Police yesterday announced a zero-tolerance policy towards unlawful marches, after ranks fired rubber bullets at protestors who were ordered to disperse after they failed to get permission to march in the city.

“…No unlawful march, procession or meeting will be tolerated and [the police] will deal firmly with any person or persons wishing to breach the peace and disobey the laws,” police said in a statement, hours after the incident.

In a bid to clarify the actions of ranks which resulted in at least seven persons being wounded when police opened fire, police noted that it informed attorney James Bond, who it said heads the organisation responsible for the march, that no permission was granted for the activity.

In a statement, police explained that around 9am, a crowd of persons gathered at the Square of the Revolution to be part of a march organized by the Youth Coalition For Transformation, which it described as the youth arm of opposition coalition APNU. On Monday, the youth group said it will be marching as part of a peaceful protest against the PPP/C, the Guyana Elections Commission (GECOM) and the Private Sector Commission (PSC).

Police said the group had previously applied for permission to use a noisy instrument at the Square of the Revolution on the 4th and 5th of December, 2011, with timings, and on Monday at about 1450 hours it applied for a “Youth March for Change” around the city. However no date or time was stated.

The group later informed the police that they wanted to march from yesterday, but police said that this was in breach of the statutory 48 hours notice required and as a result no permission was granted to the organization.

The persons gathered at the Square of the Revolution were warned that they should disperse as no permission had been granted for any march, police said.

“Subsequently a group of persons headed by retired Brigadier Edward Collins was seen formed up on Brickdam facing west and, despite being warned, about 300 persons marched off west along Brickdam,” the statement said, adding that the police then engaged them and they turned into Winter Place and then moved along Hadfield Street and continued despite being warned again and the police fired rubber bullets at them.

Another section of the crowd turned north into Winter Place and several persons were arrested.
According to the police, a number of persons sustained minor cuts and bruises.

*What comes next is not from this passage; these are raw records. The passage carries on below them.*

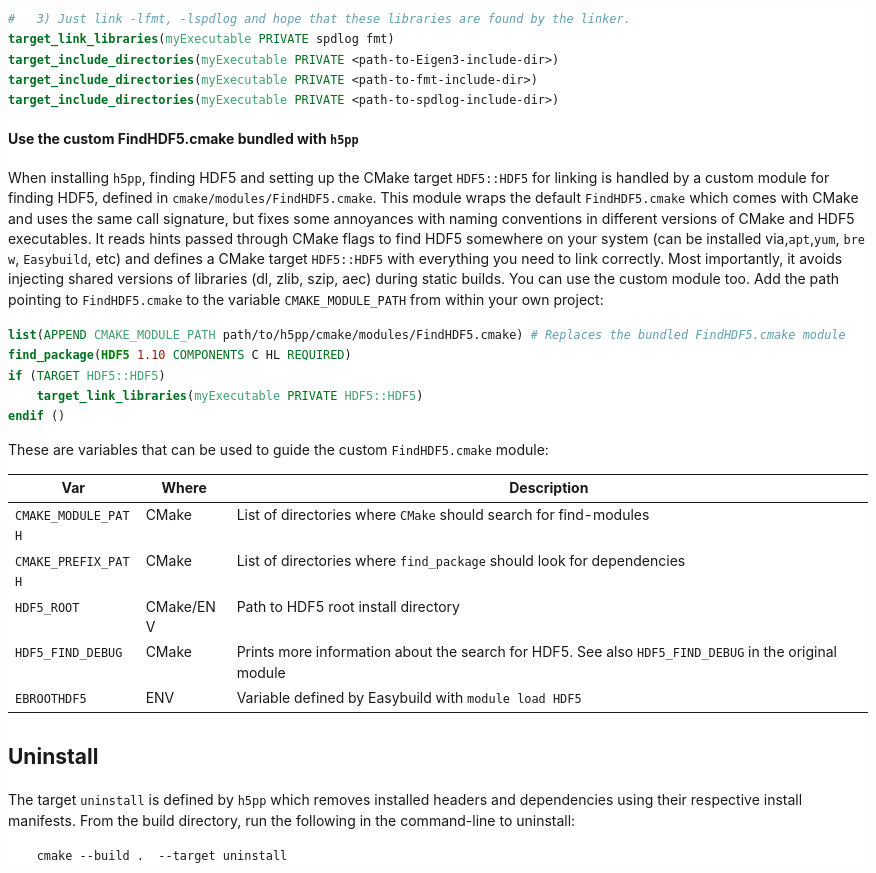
 ```cmake
#   3) Just link -lfmt, -lspdlog and hope that these libraries are found by the linker.
target_link_libraries(myExecutable PRIVATE spdlog fmt)
target_include_directories(myExecutable PRIVATE <path-to-Eigen3-include-dir>)
target_include_directories(myExecutable PRIVATE <path-to-fmt-include-dir>)
target_include_directories(myExecutable PRIVATE <path-to-spdlog-include-dir>)

```


#### Use the custom FindHDF5.cmake bundled with `h5pp`

When installing `h5pp`, finding HDF5 and setting up the CMake target `HDF5::HDF5` for linking is handled by a custom
module for finding HDF5, defined in `cmake/modules/FindHDF5.cmake`. This module wraps the default `FindHDF5.cmake` which
comes with CMake and uses the same call signature, but fixes some annoyances with naming conventions in different
versions of CMake and HDF5 executables. It reads hints passed through CMake flags to find HDF5 somewhere on your
system (can be installed via,`apt`,`yum`, `brew`, `Easybuild`, etc) and defines a CMake target `HDF5::HDF5` with
everything you need to link correctly. Most importantly, it avoids injecting shared versions of libraries (dl, zlib,
szip, aec) during static builds. You can use the custom module too. Add the path pointing to `FindHDF5.cmake` to the
variable `CMAKE_MODULE_PATH` from within your own project:

```cmake
list(APPEND CMAKE_MODULE_PATH path/to/h5pp/cmake/modules/FindHDF5.cmake) # Replaces the bundled FindHDF5.cmake module
find_package(HDF5 1.10 COMPONENTS C HL REQUIRED)
if (TARGET HDF5::HDF5)
    target_link_libraries(myExecutable PRIVATE HDF5::HDF5)
endif ()
```

These are variables that can be used to guide the custom `FindHDF5.cmake` module:

| Var                 | Where     | Description                                                                                          |
|---------------------|-----------|------------------------------------------------------------------------------------------------------|
| `CMAKE_MODULE_PATH` | CMake     | List of directories where `CMake` should search for find-modules                                     |
| `CMAKE_PREFIX_PATH` | CMake     | List of directories where `find_package` should look for dependencies                                |
| `HDF5_ROOT`         | CMake/ENV | Path to HDF5 root install directory                                                                  |
| `HDF5_FIND_DEBUG`   | CMake     | Prints more information about the search for HDF5. See also `HDF5_FIND_DEBUG` in the original module |
| `EBROOTHDF5`        | ENV       | Variable defined by Easybuild with `module load HDF5`                                                |

## Uninstall

The target `uninstall` is defined by `h5pp` which removes installed headers and dependencies using their respective
install manifests. From the build directory, run the following in the command-line to uninstall:

```
    cmake --build .  --target uninstall
```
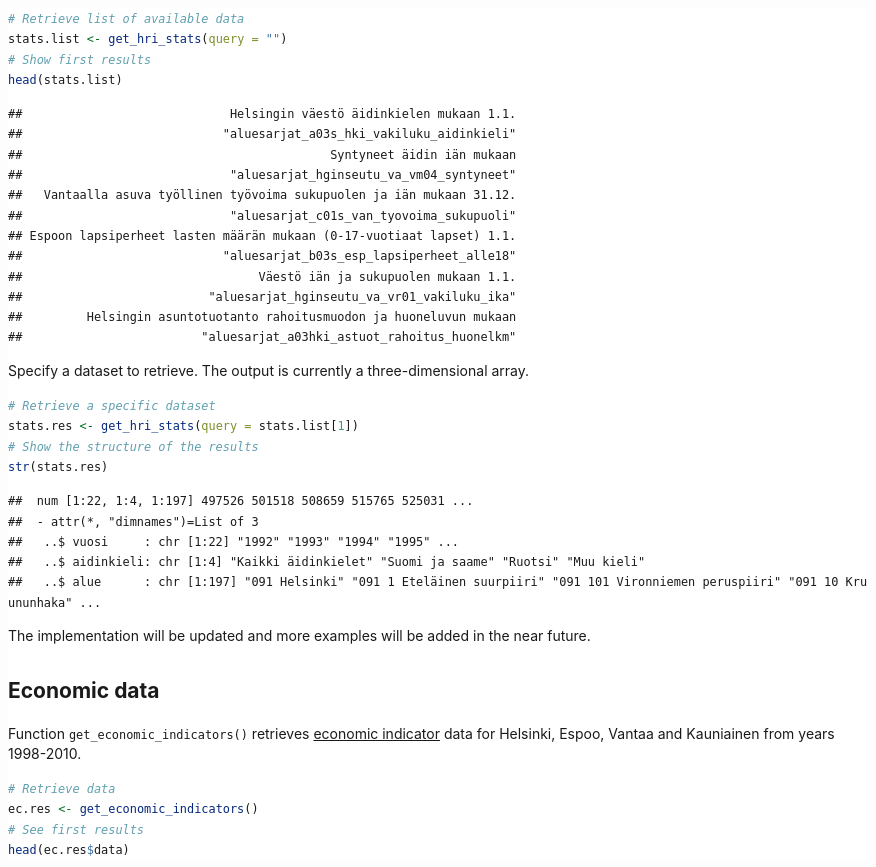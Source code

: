 
```r
# Retrieve list of available data
stats.list <- get_hri_stats(query = "")
# Show first results
head(stats.list)
```

```
##                             Helsingin väestö äidinkielen mukaan 1.1. 
##                            "aluesarjat_a03s_hki_vakiluku_aidinkieli" 
##                                           Syntyneet äidin iän mukaan 
##                             "aluesarjat_hginseutu_va_vm04_syntyneet" 
##   Vantaalla asuva työllinen työvoima sukupuolen ja iän mukaan 31.12. 
##                             "aluesarjat_c01s_van_tyovoima_sukupuoli" 
## Espoon lapsiperheet lasten määrän mukaan (0-17-vuotiaat lapset) 1.1. 
##                            "aluesarjat_b03s_esp_lapsiperheet_alle18" 
##                                 Väestö iän ja sukupuolen mukaan 1.1. 
##                          "aluesarjat_hginseutu_va_vr01_vakiluku_ika" 
##         Helsingin asuntotuotanto rahoitusmuodon ja huoneluvun mukaan 
##                         "aluesarjat_a03hki_astuot_rahoitus_huonelkm"
```


Specify a dataset to retrieve. The output is currently a three-dimensional array.


```r
# Retrieve a specific dataset
stats.res <- get_hri_stats(query = stats.list[1])
# Show the structure of the results
str(stats.res)
```

```
##  num [1:22, 1:4, 1:197] 497526 501518 508659 515765 525031 ...
##  - attr(*, "dimnames")=List of 3
##   ..$ vuosi     : chr [1:22] "1992" "1993" "1994" "1995" ...
##   ..$ aidinkieli: chr [1:4] "Kaikki äidinkielet" "Suomi ja saame" "Ruotsi" "Muu kieli"
##   ..$ alue      : chr [1:197] "091 Helsinki" "091 1 Eteläinen suurpiiri" "091 101 Vironniemen peruspiiri" "091 10 Kruununhaka" ...
```


The implementation will be updated and more examples will be added in the near future.

## <a name="economy"></a> Economic data

Function `get_economic_indicators()` retrieves [economic indicator](http://www.hri.fi/fi/data/paakaupunkiseudun-kuntien-taloudellisia-tunnuslukuja/) data for Helsinki, Espoo, Vantaa and Kauniainen from years 1998-2010. 


```r
# Retrieve data
ec.res <- get_economic_indicators()
# See first results
head(ec.res$data)
```
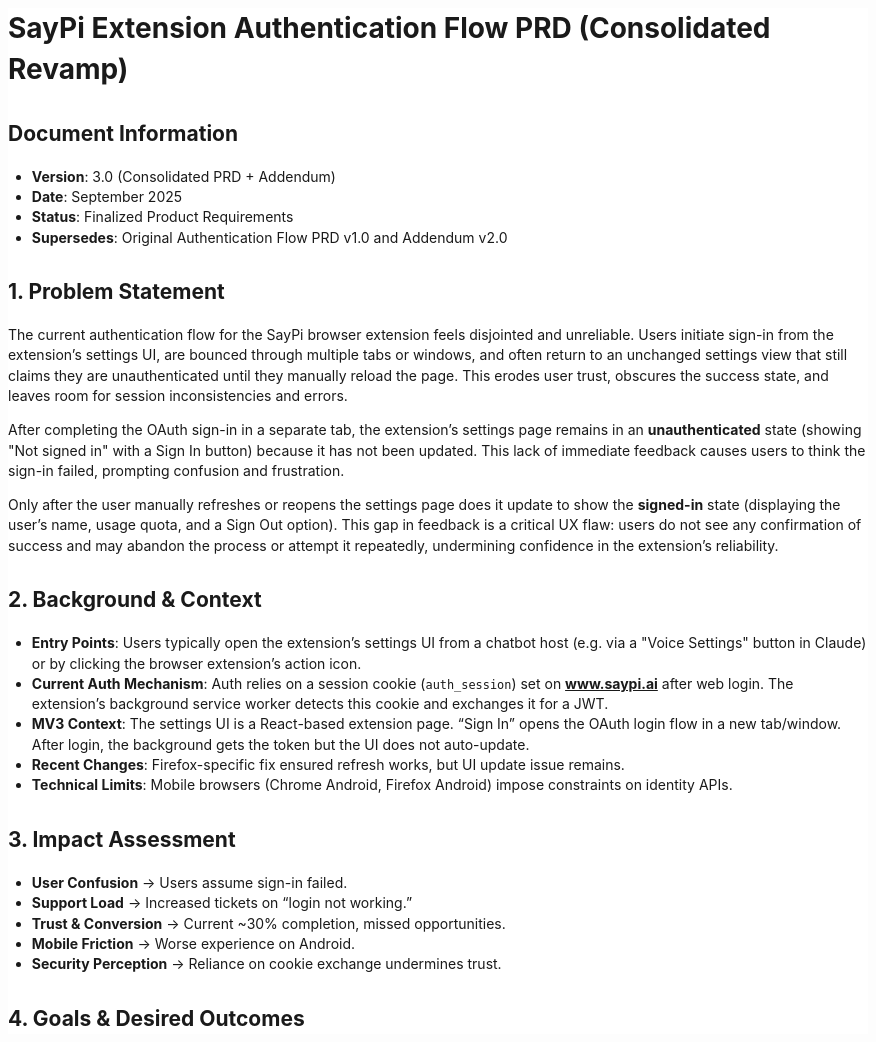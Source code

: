 # SayPi Extension Authentication Flow PRD (Consolidated Revamp)

## Document Information
- **Version**: 3.0 (Consolidated PRD + Addendum)  
- **Date**: September 2025  
- **Status**: Finalized Product Requirements  
- **Supersedes**: Original Authentication Flow PRD v1.0 and Addendum v2.0  

## 1. Problem Statement

The current authentication flow for the SayPi browser extension feels disjointed and unreliable. Users initiate sign-in from the extension’s settings UI, are bounced through multiple tabs or windows, and often return to an unchanged settings view that still claims they are unauthenticated until they manually reload the page. This erodes user trust, obscures the success state, and leaves room for session inconsistencies and errors.

After completing the OAuth sign-in in a separate tab, the extension’s settings page remains in an **unauthenticated** state (showing "Not signed in" with a Sign In button) because it has not been updated. This lack of immediate feedback causes users to think the sign-in failed, prompting confusion and frustration.

Only after the user manually refreshes or reopens the settings page does it update to show the **signed-in** state (displaying the user’s name, usage quota, and a Sign Out option). This gap in feedback is a critical UX flaw: users do not see any confirmation of success and may abandon the process or attempt it repeatedly, undermining confidence in the extension’s reliability.

## 2. Background & Context

- **Entry Points**: Users typically open the extension’s settings UI from a chatbot host (e.g. via a "Voice Settings" button in Claude) or by clicking the browser extension’s action icon.  
- **Current Auth Mechanism**: Auth relies on a session cookie (`auth_session`) set on **www.saypi.ai** after web login. The extension’s background service worker detects this cookie and exchanges it for a JWT.  
- **MV3 Context**: The settings UI is a React-based extension page. “Sign In” opens the OAuth login flow in a new tab/window. After login, the background gets the token but the UI does not auto-update.  
- **Recent Changes**: Firefox-specific fix ensured refresh works, but UI update issue remains.  
- **Technical Limits**: Mobile browsers (Chrome Android, Firefox Android) impose constraints on identity APIs.  

## 3. Impact Assessment

- **User Confusion** → Users assume sign-in failed.  
- **Support Load** → Increased tickets on “login not working.”  
- **Trust & Conversion** → Current ~30% completion, missed opportunities.  
- **Mobile Friction** → Worse experience on Android.  
- **Security Perception** → Reliance on cookie exchange undermines trust.  

## 4. Goals & Desired Outcomes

Shortly after, at about 10:55, another crowd was seen going east along Duncan Street headed by Collins and Bond, who appeared to have sustained injuries from the earlier engagement with the police. They were arrested.

A senior police officer in clarifying Collins’ move from Hadfield Street to Duncan Street explained that after the first confrontation, he along with other protestors left and were heading back to Congress Place, Sophia when police confronted them.

The release noted that all the arrested persons were taken to the Brickdam Police Station from where those persons who were injured were escorted for medical treatment.

Up to mid afternoon yesterday, ranks were still patrolling the city streets to ensure that there were no more unauthorised marches.